Prompt:
In the entries, find all lines that hold the word "divisor" and copy them.

Dataset extract:
***

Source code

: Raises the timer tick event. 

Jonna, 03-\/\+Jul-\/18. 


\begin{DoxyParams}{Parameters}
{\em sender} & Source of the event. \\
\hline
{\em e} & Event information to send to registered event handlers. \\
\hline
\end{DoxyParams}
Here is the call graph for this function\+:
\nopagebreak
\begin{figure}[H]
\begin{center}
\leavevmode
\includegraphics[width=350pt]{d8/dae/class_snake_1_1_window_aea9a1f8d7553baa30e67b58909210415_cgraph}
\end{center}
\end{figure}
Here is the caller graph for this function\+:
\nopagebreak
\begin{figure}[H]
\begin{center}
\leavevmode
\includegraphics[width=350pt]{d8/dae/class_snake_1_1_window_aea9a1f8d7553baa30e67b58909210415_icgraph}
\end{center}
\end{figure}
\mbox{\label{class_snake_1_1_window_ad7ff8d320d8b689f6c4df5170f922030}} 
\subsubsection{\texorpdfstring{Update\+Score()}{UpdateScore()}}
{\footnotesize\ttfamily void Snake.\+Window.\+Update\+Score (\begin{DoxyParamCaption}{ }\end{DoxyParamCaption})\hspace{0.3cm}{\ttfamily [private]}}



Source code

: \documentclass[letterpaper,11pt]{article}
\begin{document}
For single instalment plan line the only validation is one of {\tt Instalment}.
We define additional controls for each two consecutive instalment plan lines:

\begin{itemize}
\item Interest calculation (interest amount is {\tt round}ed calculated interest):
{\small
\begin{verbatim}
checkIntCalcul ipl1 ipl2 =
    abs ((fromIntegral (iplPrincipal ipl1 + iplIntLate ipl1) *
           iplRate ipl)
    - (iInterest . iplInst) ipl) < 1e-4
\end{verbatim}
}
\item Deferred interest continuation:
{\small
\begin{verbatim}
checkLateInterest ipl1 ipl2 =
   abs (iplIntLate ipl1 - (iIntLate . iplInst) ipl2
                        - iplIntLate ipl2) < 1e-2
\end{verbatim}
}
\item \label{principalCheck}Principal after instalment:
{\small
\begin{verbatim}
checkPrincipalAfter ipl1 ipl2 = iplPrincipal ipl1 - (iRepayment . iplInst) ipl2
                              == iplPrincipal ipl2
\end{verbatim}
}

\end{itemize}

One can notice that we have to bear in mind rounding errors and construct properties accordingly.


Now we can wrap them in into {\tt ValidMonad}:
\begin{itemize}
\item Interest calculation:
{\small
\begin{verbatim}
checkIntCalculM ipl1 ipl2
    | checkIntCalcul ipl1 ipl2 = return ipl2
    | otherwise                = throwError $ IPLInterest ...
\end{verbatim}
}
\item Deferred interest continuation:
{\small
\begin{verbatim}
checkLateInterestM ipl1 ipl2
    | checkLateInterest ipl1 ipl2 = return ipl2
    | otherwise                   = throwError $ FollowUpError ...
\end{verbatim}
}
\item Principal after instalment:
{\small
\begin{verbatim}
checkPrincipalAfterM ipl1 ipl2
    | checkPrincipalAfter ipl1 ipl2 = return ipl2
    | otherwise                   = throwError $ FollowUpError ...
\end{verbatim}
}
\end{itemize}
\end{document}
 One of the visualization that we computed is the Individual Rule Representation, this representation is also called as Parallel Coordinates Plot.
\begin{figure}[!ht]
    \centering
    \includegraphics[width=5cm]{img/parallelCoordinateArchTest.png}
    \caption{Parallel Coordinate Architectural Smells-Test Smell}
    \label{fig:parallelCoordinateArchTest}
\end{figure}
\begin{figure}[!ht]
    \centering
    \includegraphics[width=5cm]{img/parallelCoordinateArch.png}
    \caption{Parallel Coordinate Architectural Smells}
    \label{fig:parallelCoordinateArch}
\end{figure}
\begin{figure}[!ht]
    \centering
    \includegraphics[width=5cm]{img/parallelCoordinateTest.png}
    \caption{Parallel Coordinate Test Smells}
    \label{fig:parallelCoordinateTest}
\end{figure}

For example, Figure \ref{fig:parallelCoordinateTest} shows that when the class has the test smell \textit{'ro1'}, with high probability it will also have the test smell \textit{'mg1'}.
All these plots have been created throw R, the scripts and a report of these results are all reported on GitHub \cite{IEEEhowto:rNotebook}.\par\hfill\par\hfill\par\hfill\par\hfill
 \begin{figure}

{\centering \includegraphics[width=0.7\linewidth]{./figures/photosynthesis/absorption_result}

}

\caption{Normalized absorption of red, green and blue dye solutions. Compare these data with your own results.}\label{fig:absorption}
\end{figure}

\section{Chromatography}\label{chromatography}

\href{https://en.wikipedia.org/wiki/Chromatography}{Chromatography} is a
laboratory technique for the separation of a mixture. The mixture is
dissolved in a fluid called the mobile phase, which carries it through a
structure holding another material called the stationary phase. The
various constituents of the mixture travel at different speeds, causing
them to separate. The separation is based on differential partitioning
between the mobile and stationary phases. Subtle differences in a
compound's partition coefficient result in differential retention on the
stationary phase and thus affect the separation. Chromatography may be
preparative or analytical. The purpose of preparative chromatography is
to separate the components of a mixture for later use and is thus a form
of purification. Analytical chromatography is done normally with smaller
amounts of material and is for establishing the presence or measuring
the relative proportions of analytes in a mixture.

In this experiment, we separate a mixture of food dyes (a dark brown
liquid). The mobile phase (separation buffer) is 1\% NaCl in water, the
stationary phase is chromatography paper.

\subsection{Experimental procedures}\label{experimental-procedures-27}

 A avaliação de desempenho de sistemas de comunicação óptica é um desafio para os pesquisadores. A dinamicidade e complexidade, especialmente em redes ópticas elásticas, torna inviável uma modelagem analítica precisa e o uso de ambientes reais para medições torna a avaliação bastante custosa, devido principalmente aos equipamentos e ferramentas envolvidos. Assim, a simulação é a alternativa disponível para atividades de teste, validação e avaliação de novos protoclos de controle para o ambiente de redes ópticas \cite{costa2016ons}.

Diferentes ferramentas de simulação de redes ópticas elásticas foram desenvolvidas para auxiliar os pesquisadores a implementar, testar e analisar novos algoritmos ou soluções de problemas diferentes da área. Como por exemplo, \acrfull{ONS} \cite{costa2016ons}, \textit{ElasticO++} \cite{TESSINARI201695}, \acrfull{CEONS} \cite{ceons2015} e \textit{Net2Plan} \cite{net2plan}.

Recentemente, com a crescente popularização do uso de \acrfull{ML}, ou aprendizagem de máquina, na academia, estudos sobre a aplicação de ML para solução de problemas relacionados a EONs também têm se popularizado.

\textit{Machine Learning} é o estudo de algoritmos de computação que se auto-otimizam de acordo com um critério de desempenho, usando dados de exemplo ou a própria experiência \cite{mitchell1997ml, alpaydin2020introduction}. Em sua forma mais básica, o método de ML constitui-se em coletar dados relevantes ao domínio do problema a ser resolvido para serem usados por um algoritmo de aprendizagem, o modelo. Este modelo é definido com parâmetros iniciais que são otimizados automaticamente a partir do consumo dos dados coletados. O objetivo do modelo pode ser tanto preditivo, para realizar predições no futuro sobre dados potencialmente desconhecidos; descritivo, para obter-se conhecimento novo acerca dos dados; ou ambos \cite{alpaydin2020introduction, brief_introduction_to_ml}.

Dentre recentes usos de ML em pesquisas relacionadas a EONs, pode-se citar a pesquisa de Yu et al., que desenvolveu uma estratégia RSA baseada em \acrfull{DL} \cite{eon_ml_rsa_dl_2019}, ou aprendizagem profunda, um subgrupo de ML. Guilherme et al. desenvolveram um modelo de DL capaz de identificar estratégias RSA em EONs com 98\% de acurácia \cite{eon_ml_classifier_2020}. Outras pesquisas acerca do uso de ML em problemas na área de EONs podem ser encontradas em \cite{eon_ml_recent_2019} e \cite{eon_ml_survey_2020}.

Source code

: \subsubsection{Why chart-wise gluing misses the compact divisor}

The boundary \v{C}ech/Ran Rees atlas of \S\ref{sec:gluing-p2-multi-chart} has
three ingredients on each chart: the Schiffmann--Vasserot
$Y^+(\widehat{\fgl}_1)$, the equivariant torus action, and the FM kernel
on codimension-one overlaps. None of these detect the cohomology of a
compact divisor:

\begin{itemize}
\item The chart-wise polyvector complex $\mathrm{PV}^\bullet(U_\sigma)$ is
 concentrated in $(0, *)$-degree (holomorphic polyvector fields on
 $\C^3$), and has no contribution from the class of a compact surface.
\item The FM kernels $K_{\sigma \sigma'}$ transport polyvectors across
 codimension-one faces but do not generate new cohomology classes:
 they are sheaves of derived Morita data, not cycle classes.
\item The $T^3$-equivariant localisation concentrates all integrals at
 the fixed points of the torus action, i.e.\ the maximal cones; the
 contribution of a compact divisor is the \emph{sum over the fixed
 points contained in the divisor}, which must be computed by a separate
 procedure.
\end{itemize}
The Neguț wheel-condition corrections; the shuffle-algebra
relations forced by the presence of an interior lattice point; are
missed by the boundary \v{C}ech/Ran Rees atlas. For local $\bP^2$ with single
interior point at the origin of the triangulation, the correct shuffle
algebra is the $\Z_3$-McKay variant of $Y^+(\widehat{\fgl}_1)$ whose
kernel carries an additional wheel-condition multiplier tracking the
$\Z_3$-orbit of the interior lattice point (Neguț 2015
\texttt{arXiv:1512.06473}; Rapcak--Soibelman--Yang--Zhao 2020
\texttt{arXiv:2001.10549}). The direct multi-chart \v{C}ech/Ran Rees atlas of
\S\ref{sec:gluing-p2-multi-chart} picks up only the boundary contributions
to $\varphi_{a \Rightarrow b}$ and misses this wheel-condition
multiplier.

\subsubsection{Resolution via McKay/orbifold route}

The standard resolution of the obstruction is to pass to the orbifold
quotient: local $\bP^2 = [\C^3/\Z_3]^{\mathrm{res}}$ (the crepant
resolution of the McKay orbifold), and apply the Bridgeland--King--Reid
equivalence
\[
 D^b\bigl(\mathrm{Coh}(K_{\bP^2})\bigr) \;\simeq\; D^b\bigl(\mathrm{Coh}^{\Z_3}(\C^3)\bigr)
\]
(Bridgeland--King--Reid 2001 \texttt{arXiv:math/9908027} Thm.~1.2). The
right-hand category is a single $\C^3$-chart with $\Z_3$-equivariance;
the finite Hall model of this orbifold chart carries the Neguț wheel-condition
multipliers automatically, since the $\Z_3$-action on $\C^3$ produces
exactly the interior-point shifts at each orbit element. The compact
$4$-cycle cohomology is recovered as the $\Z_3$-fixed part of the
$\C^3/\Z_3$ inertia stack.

***

Your solution:
: \subsubsection{Why chart-wise gluing misses the compact divisor}
compact divisor:
 contribution of a compact divisor is the \emph{sum over the fixed
 points contained in the divisor}, which must be computed by a separate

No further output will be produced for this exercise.